After two hours of deliberations Tuesday night, city commissioners decided they want to take back control of the Convention and Visitors Bureau advisory board.
But the CVB budget, currently $1.2 million, apparently will remain with the Chamber of Commerce.
Only a change in the city’s contract with the Chamber and its CVB arm could alter decision-making authority over how money is spent to promote Manhattan.
There is precedent for the commission having a greater say in the workings of the CVB advisory board – which does not have spending authority on its own.

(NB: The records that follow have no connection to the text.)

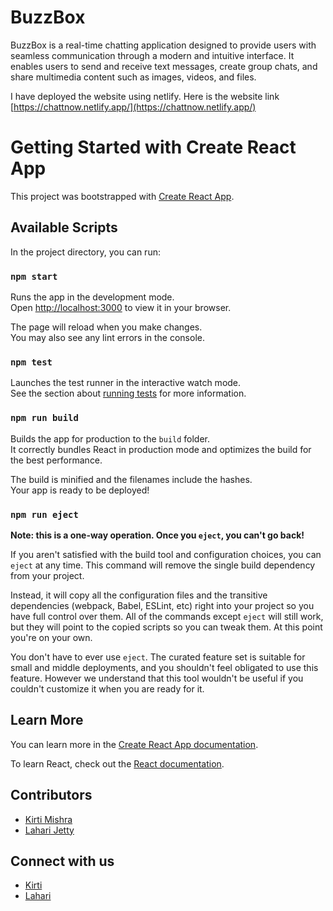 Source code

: # BuzzBox
BuzzBox is a real-time chatting application designed to provide users with seamless communication through a modern and intuitive interface. It enables users to send and receive text messages, create group chats, and share multimedia content such as images, videos, and files.

I have deployed the website using netlify.
Here is the website link [https://chattnow.netlify.app/](https://chattnow.netlify.app/)

# Getting Started with Create React App

This project was bootstrapped with [Create React App](https://github.com/facebook/create-react-app).

## Available Scripts

In the project directory, you can run:

### `npm start`

Runs the app in the development mode.\
Open [http://localhost:3000](http://localhost:3000) to view it in your browser.

The page will reload when you make changes.\
You may also see any lint errors in the console.

### `npm test`

Launches the test runner in the interactive watch mode.\
See the section about [running tests](https://facebook.github.io/create-react-app/docs/running-tests) for more information.

### `npm run build`

Builds the app for production to the `build` folder.\
It correctly bundles React in production mode and optimizes the build for the best performance.

The build is minified and the filenames include the hashes.\
Your app is ready to be deployed!

### `npm run eject`

**Note: this is a one-way operation. Once you `eject`, you can't go back!**

If you aren't satisfied with the build tool and configuration choices, you can `eject` at any time. This command will remove the single build dependency from your project.

Instead, it will copy all the configuration files and the transitive dependencies (webpack, Babel, ESLint, etc) right into your project so you have full control over them. All of the commands except `eject` will still work, but they will point to the copied scripts so you can tweak them. At this point you're on your own.

You don't have to ever use `eject`. The curated feature set is suitable for small and middle deployments, and you shouldn't feel obligated to use this feature. However we understand that this tool wouldn't be useful if you couldn't customize it when you are ready for it.

## Learn More

You can learn more in the [Create React App documentation](https://facebook.github.io/create-react-app/docs/getting-started).

To learn React, check out the [React documentation](https://reactjs.org/).


## Contributors

- [Kirti Mishra](https://github.com/Kirti-3549) 
- [Lahari Jetty](https://github.com/Laharij07)

## Connect with us

- [Kirti][dlinked] 
- [Lahari][alinked]


[dlinked]:https://www.linkedin.com/in/kirti-mishra-652450305/
[alinked]:https://www.linkedin.com/in/lahari-jetty-4a9476305/
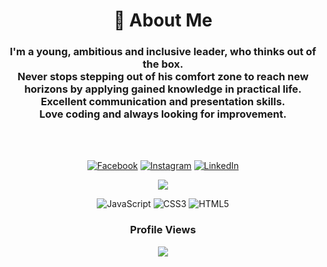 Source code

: <div align="center">

<h1>👤 About Me</h1>
<h3><b>I'm a young, ambitious and inclusive leader, who thinks out of the box.<br> Never stops stepping out of his comfort zone to reach new horizons by applying gained knowledge in practical life.<br>Excellent communication and presentation skills.<br>Love coding and always looking for improvement.
</b></h3>
<br>
<br>

[![Facebook](https://img.shields.io/badge/Facebook-%231877F2.svg?logo=Facebook&logoColor=white)](https://facebook.com/vesko.nikolov.31) [![Instagram](https://img.shields.io/badge/Instagram-%23E4405F.svg?logo=Instagram&logoColor=white)](https://instagram.com/veskonikolov11) [![LinkedIn](https://img.shields.io/badge/LinkedIn-%230077B5.svg?logo=linkedin&logoColor=white)](https://linkedin.com/in/veselin-nikolov-a026301a5) 

![](https://github-readme-stats.vercel.app/api/top-langs/?username=VeskoNik&theme=radical&hide_border=false&include_all_commits=true&count_private=false&layout=compact)

![JavaScript](https://img.shields.io/badge/javascript-%23323330.svg?style=plastic&logo=javascript&logoColor=%23F7DF1E) ![CSS3](https://img.shields.io/badge/css3-%231572B6.svg?style=plastic&logo=css3&logoColor=white) ![HTML5](https://img.shields.io/badge/html5-%23E34F26.svg?style=plastic&logo=html5&logoColor=white)

<h3>Profile Views</h3>

<img src="https://profile-counter.glitch.me/VeskoNik/count.svg" data-canonical-src="https://profile-counter.glitch.me/VeskoNik/count.svg" style="max-width: 100%;"></div>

The commission appointed the board until that procedure was changed in 1997.
City manager Ron Fehr said there was no documented reason why the commission stopped appointing the board.

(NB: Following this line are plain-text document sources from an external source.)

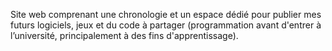 Site web comprenant une chronologie et un espace dédié pour publier mes futurs logiciels, 
jeux et du code à partager (programmation avant d'entrer à l’université, principalement à des fins d'apprentissage).
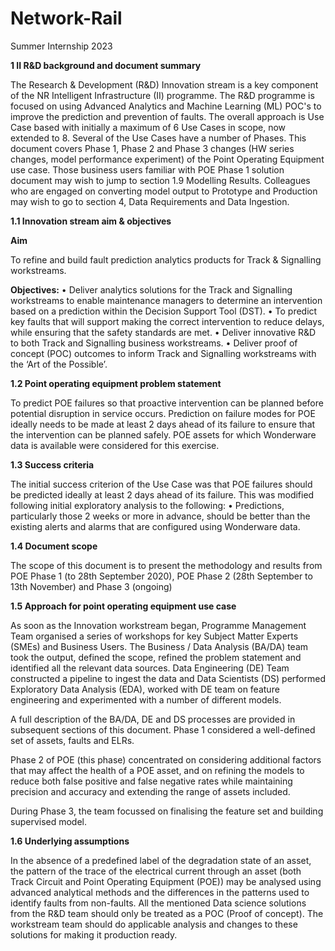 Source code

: # Network-Rail
Summer Internship 2023

**1	II R&D background and document summary**

The Research & Development (R&D) Innovation stream is a key component of the NR Intelligent Infrastructure (II) programme. The R&D programme is focused on using Advanced Analytics and Machine Learning (ML) POC's to improve the prediction and prevention of faults. The overall approach is Use Case based with initially a maximum of 6 Use Cases in scope, now extended to 8.   Several of the Use Cases have a number of Phases. This document covers Phase 1, Phase 2 and Phase 3 changes (HW series changes, model performance experiment) of the Point Operating Equipment use case. Those business users familiar with POE Phase 1 solution document may wish to jump to section 1.9 Modelling Results. Colleagues who are engaged on converting model output to Prototype and Production may wish to go to section 4, Data Requirements and Data Ingestion.

**1.1	Innovation stream aim & objectives**

**Aim** <br />

To refine and build fault prediction analytics products for Track & Signalling workstreams.

**Objectives:**
•	Deliver analytics solutions for the Track and Signalling workstreams to enable maintenance managers to determine an intervention based on a prediction within the Decision Support Tool (DST).
•	To predict key faults that will support making the correct intervention to reduce delays, while ensuring that the safety standards are met.
•	Deliver innovative R&D to both Track and Signalling business workstreams.
•	Deliver proof of concept (POC) outcomes to inform Track and Signalling workstreams with the ‘Art of the Possible’.

**1.2	Point operating equipment problem statement**

To predict POE failures so that proactive intervention can be planned before potential disruption in service occurs. Prediction on failure modes for POE ideally needs to be made at least 2 days ahead of its failure to ensure that the intervention can be planned safely.  POE assets for which Wonderware data is available were considered for this exercise.


**1.3	Success criteria**

The initial success criterion of the Use Case was that POE failures should be predicted ideally at least 2 days ahead of its failure.  This was modified following initial exploratory analysis to the following: •	Predictions, particularly those 2 weeks or more in advance,   should be better than the existing alerts and alarms that are configured using Wonderware data. 

**1.4	Document scope**

The scope of this document is to present the methodology and results from POE Phase 1 (to 28th September 2020), POE Phase 2 (28th September to 13th November) and Phase 3 (ongoing)
 
**1.5	Approach for point operating equipment use case**

As soon as the Innovation workstream began, Programme Management Team organised a series of workshops for key Subject Matter Experts (SMEs) and Business Users. The Business / Data Analysis (BA/DA) team took the output, defined the scope, refined the problem statement and identified all the relevant data sources. Data Engineering (DE) Team constructed a pipeline to ingest the data and Data Scientists (DS) performed Exploratory Data Analysis (EDA), worked with DE team on feature engineering and experimented with a number of different models. 

A full description of the BA/DA, DE and DS processes are provided in subsequent sections of this document. Phase 1 considered a well-defined set of assets, faults and ELRs. 

Phase 2 of POE (this phase) concentrated on considering additional factors that may affect the health of a POE asset, and on refining the models to reduce both false positive and false negative rates while maintaining precision and accuracy and extending the range of assets included. 

During Phase 3, the team focussed on finalising the feature set and building supervised model.

**1.6	Underlying assumptions**

In the absence of a predefined label of the degradation state of an asset, the pattern of the trace of the electrical current through an asset (both Track Circuit and Point Operating Equipment (POE)) may be analysed using advanced analytical methods and the differences in the patterns used to identify faults from non-faults.
All the mentioned Data science solutions from the R&D team should only be treated as a POC (Proof of concept). The workstream team should do applicable analysis and changes to these solutions for making it production ready.
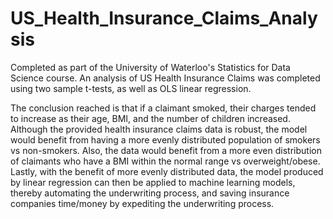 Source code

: # US_Health_Insurance_Claims_Analysis
Completed as part of the University of Waterloo's Statistics for Data Science course. An analysis of US Health Insurance Claims was completed using two sample t-tests, as well as OLS linear regression.

The conclusion reached is that if a claimant smoked, their charges tended to increase as their age, BMI, and the number of children increased.
Although the provided health insurance claims data is robust, the model would benefit from having a more evenly distributed population of smokers vs non-smokers. Also, the data would benefit from a more even distribution of claimants who have a BMI within the normal range vs overweight/obese.
Lastly, with the benefit of more evenly distributed data, the model produced by linear regression can then be applied to machine learning models, thereby automating the underwriting process, and saving insurance companies time/money by expediting the underwriting process.
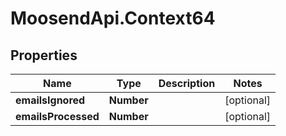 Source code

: # MoosendApi.Context64

## Properties
Name | Type | Description | Notes
------------ | ------------- | ------------- | -------------
**emailsIgnored** | **Number** |  | [optional] 
**emailsProcessed** | **Number** |  | [optional] 


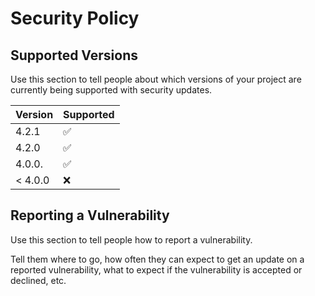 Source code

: # Security Policy

## Supported Versions

Use this section to tell people about which versions of your project are
currently being supported with security updates.

| Version | Supported          |
| ------- | ------------------ |
| 4.2.1   | :white_check_mark: |
| 4.2.0   | :white_check_mark: |
| 4.0.0.  | :white_check_mark: |
| < 4.0.0 | :x:                |

## Reporting a Vulnerability

Use this section to tell people how to report a vulnerability.

Tell them where to go, how often they can expect to get an update on a
reported vulnerability, what to expect if the vulnerability is accepted or
declined, etc.
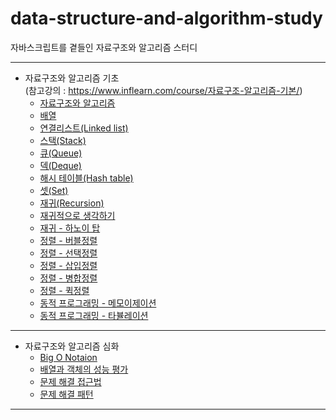 # data-structure-and-algorithm-study

자바스크립트를 곁들인 자료구조와 알고리즘 스터디

---

- 자료구조와 알고리즘 기초  
  (참고강의 : https://www.inflearn.com/course/자료구조-알고리즘-기본/)
  - [자료구조와 알고리즘](./basic/01-자료구조와-알고리즘/README.md)
  - [배열](./basic/02-배열/README.md)
  - [연결리스트(Linked list)](./basic/03-연결리스트/README.md)
  - [스택(Stack)](./basic/04-스택/README.md)
  - [큐(Queue)](./basic/05-큐/README.md)
  - [덱(Deque)](./basic/06-덱/README.md)
  - [해시 테이블(Hash table)](./basic/07-해시-테이블/README.md)
  - [셋(Set)](./basic/08-셋/README.md)
  - [재귀(Recursion)](./basic/09-재귀/README.md)
  - [재귀적으로 생각하기](./basic/10-재귀적으로-생각하기/README.md)
  - [재귀 - 하노이 탑](./basic/11-재귀-하노이탑/README.md)
  - [정렬 - 버블정렬](./basic/12-정렬-버블정렬/README.md)
  - [정렬 - 선택정렬](./basic/13-정렬-선택정렬/README.md)
  - [정렬 - 삽입정렬](./basic/14-정렬-삽입정렬/README.md)
  - [정렬 - 병합정렬](./basic/15-정렬-병합정렬/README.md)
  - [정렬 - 퀵정렬](./basic/16-정렬-퀵정렬/README.md)
  - [동적 프로그래밍 - 메모이제이션](./basic/17-동적프로그래밍-메모이제이션/README.md)
  - [동적 프로그래밍 - 타뷸레이션](./basic/18-동적프로그래밍-타뷸레이션/README.md)

---

- 자료구조와 알고리즘 심화
  - [Big O Notaion](./01-Big-O-Notation/README.md)
  - [배열과 객체의 성능 평가](./02-배열과-객체의-성능-평가/README.md)
  - [문제 해결 접근법](./03-문제해결-접근법/README.md)
  - [문제 해결 패턴](./04-문제해결-패턴/README.md)

---
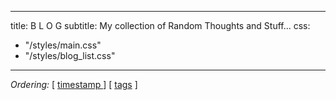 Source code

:
---
title: B L O G
subtitle: My collection of Random Thoughts and Stuff...
css:
  - "/styles/main.css"
  - "/styles/blog_list.css"
---

*Ordering:* [ [ timestamp ](/blog/posts.html) ] [ [ tags](/blog/tags.html) ]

City attorney Bill Raymond said that he thought it had to do with an opinion issued by the Kansas attorney general in 1997 – stating that an advisory board was optional and did not have to be appointed by the commission.
A board created by the commission would be subject to open records and open meetings laws.

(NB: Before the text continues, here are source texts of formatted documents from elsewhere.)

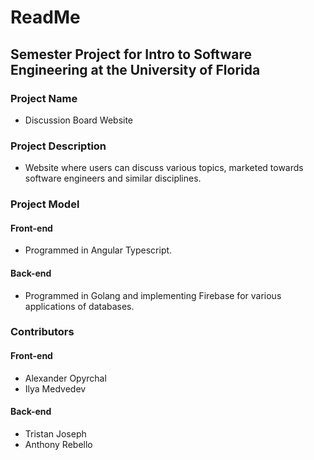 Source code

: # ReadMe

## Semester Project for Intro to Software Engineering at the University of Florida

### Project Name 
 - Discussion Board Website

### Project Description
 - Website where users can discuss various topics, marketed towards software engineers and similar disciplines.

### Project Model

#### Front-end
- Programmed in Angular Typescript.

#### Back-end
- Programmed in Golang and implementing Firebase for various applications of databases.

### Contributors

#### Front-end
- Alexander Opyrchal
- Ilya Medvedev

#### Back-end
- Tristan Joseph
- Anthony Rebello
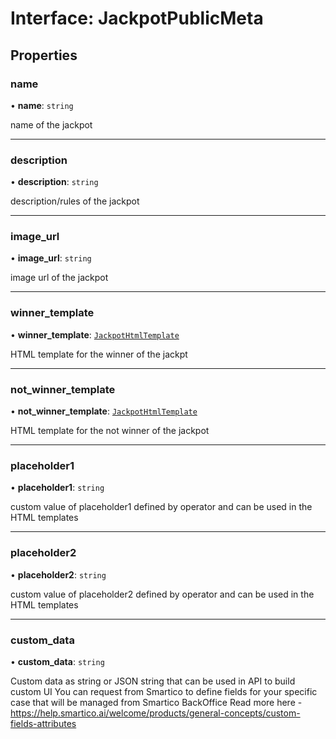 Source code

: # Interface: JackpotPublicMeta

## Properties

### name

• **name**: `string`

name of the jackpot

___

### description

• **description**: `string`

description/rules of the jackpot

___

### image\_url

• **image\_url**: `string`

image url of the jackpot

___

### winner\_template

• **winner\_template**: [`JackpotHtmlTemplate`](JackpotHtmlTemplate.md)

HTML template for the winner of the jackpt

___

### not\_winner\_template

• **not\_winner\_template**: [`JackpotHtmlTemplate`](JackpotHtmlTemplate.md)

HTML template for the not winner of the jackpot

___

### placeholder1

• **placeholder1**: `string`

custom value of placeholder1 defined by operator and can be used in the HTML templates

___

### placeholder2

• **placeholder2**: `string`

custom value of placeholder2 defined by operator and can be used in the HTML templates

___

### custom\_data

• **custom\_data**: `string`

Custom data as string or JSON string that can be used in API to build custom UI
You can request from Smartico to define fields for your specific case that will be managed from Smartico BackOffice
Read more here - <https://help.smartico.ai/welcome/products/general-concepts/custom-fields-attributes>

Interest by some members of the commission to retake control of the board sparked to life after the CVB gave the Fieldhouse Project a $25,000 grant in June.
The Fieldhouse Project is a local effort to build sports facilities for kids.
According to commissioners, that decision by the CVB was outside its scope of marketing Manhattan to visitors.
However, Chamber president Lyle Butler said the CVB has given other grants to various entities in Manhattan – just not as large as the one given to the Fieldhouse Project.
As a result of the flap over the grant, the commission agreed the advisory board needed to be appointed by the commission to provide more oversight of the CVB.
Commissioners also expressed a desire to have one of their members become a non-voting member of that board.
Commissioners Usha Reddi, Karen McCulloh and Rich Jankovich said that would be sufficient oversight of the CVB.
Mayor John Matta and Commissioner Wynn Butler disagreed. They want the board to be answerable to the commission rather than to the Chamber.
Butler also wanted the meetings to be subject to open records and open meetings laws, in order to keep public perception positive after what he called the “fiasco” with the Fieldhouse Project.
McCulloh eventually agreed to the commission appointing the board, because that was how the city statutes were written – even though a commission has not appointed a board since 1997.
The commissioners also indicated they want to alter the contract with the Chamber and CVB, requiring any grants over a specific amount first be approved by the commission.
However, Matta said that should be part of a separate discussion and not included in the revamping of the advisory board.
Although no official vote was taken during Tuesday’s meeting, the feedback from the commission allows city staff members to modify existing rules governing the board’s function and appointments.
City officials will bring a finished statute back to the commission for a vote.